Congrats! Great story, great first buck and great experience. I notice that the front main brance is the only one that branches again so it would naturally be a little heavier making it look more like a mail tine of a whitetail. But I agree that it looks quite "whitetailish". Did this happen to be in northern Utah? I have heard that quite a few whitetails migrate down from Idaho and they do interbreed.


----------



## bugchuker (Dec 3, 2007)

sagebrush said:


> its good that you found the deer, but proud dad should spend some time with the boy in learning some shooting skills.


Maybe the little guy got "buck fever". But given your professional experience and all, maybe you forgot what it's like to shoot at your first deer.


----------



## huntingfool (Sep 29, 2008)

That is awesome, first hunt and first kill it does not matter where he shot it , It is awesome congratulations


----------



## bowgy (Oct 10, 2007)

Congratulations, and I think it was a good lesson for the boy.
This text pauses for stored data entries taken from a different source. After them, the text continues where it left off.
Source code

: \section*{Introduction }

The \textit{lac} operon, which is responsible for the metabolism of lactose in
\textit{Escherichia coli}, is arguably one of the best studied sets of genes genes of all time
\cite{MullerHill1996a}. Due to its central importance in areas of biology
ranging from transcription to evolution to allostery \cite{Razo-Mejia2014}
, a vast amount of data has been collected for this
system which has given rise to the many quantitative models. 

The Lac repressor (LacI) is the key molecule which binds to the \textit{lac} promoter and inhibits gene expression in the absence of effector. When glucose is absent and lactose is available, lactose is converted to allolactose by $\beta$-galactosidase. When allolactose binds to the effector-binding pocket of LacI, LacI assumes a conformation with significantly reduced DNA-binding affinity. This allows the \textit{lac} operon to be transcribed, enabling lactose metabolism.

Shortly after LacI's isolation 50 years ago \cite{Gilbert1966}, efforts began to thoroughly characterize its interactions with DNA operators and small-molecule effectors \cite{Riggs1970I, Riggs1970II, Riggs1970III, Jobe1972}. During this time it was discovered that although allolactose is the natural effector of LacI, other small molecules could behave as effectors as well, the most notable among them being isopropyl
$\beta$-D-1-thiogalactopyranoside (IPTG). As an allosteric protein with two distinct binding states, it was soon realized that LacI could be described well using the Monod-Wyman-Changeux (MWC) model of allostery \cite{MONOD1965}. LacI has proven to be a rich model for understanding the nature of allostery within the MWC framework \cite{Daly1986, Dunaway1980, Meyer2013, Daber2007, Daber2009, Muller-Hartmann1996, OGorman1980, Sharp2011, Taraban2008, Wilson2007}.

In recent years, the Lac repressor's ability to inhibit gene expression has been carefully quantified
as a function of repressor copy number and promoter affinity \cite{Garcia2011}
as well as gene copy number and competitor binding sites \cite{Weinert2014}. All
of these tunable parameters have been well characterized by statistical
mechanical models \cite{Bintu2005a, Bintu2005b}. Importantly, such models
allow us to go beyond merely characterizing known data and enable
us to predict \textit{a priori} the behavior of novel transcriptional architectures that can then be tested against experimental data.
Stay with it till you find it if it is a bad hit.


----------



## one hunting fool (Sep 17, 2007)

sagebrush said:


> its good that you found the deer, but proud dad should spend some time with the boy in learning some shooting skills.
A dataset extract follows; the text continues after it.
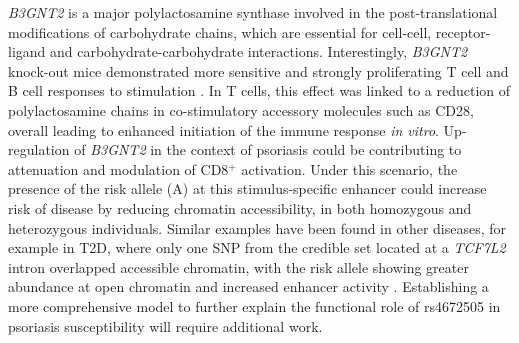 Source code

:  \textit{B3GNT2} is a major polylactosamine synthase involved in the post-translational modifications of carbohydrate chains, which are essential for cell-cell, receptor-ligand and carbohydrate-carbohydrate interactions. Interestingly, \textit{B3GNT2} knock-out mice demonstrated more sensitive  and strongly proliferating T cell and B cell responses to stimulation \parencite{Togayachi2010}. In T cells, this effect was linked to a reduction of polylactosamine chains in co-stimulatory accessory molecules such as CD28, overall leading to enhanced initiation of the immune response \textit{in vitro}. Up-regulation of \textit{B3GNT2} in the context of psoriasis could be contributing to attenuation and modulation of CD8$^+$ activation. Under this scenario, the presence of the risk allele (A) at this stimulus-specific enhancer could increase risk of disease by reducing chromatin accessibility, in both homozygous and heterozygous individuals. %
Similar examples have been found in other diseases, for example in T2D, where only one SNP from the credible set located at a \textit{TCF7L2} intron overlapped accessible chromatin, with the risk allele showing greater abundance at open chromatin and increased enhancer activity \parencite{Gaulton2010, Stefan2014}. Establishing a more comprehensive model to further explain the functional role of rs4672505 in psoriasis susceptibility will require additional work.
well lets look 140 yards 14 year olds first buck and hunt, and open sights. looks like some pretty big issues for anyone to overcome at that age. maybe we should get someone to tell us how your first turned out.


----------



## Cold Track (Sep 11, 2007)

Good job, and to the guys bagging on his shooting "POUND SALT"! He's proud of his boy, and puts a photo up to share and there's got to be somebody with a big enough set to pick it apart and tell how the "PRO's" would have done it. If you don't get alittle excited when shooting an animal, I don't know why you do it? Well done dad, and keep them kids involved and interested. This is why I don't post pictures or tell stories on any forum.


----------



## fixed blade XC-3 (Sep 11, 2007)

Cold track. Don't be affraid to post pics, or reports. The majority of us love to hear them and see the pics to go along with them. Just tell the critics to go to hell if they don't like them. I do it all the time.


----------



## Crash (Mar 20, 2008)

Nice buck. I remember my first buck. Fortunately the buck stood still long enough for me to calm myself enough so I could see straight. Let the kid and dad have their moment.


----------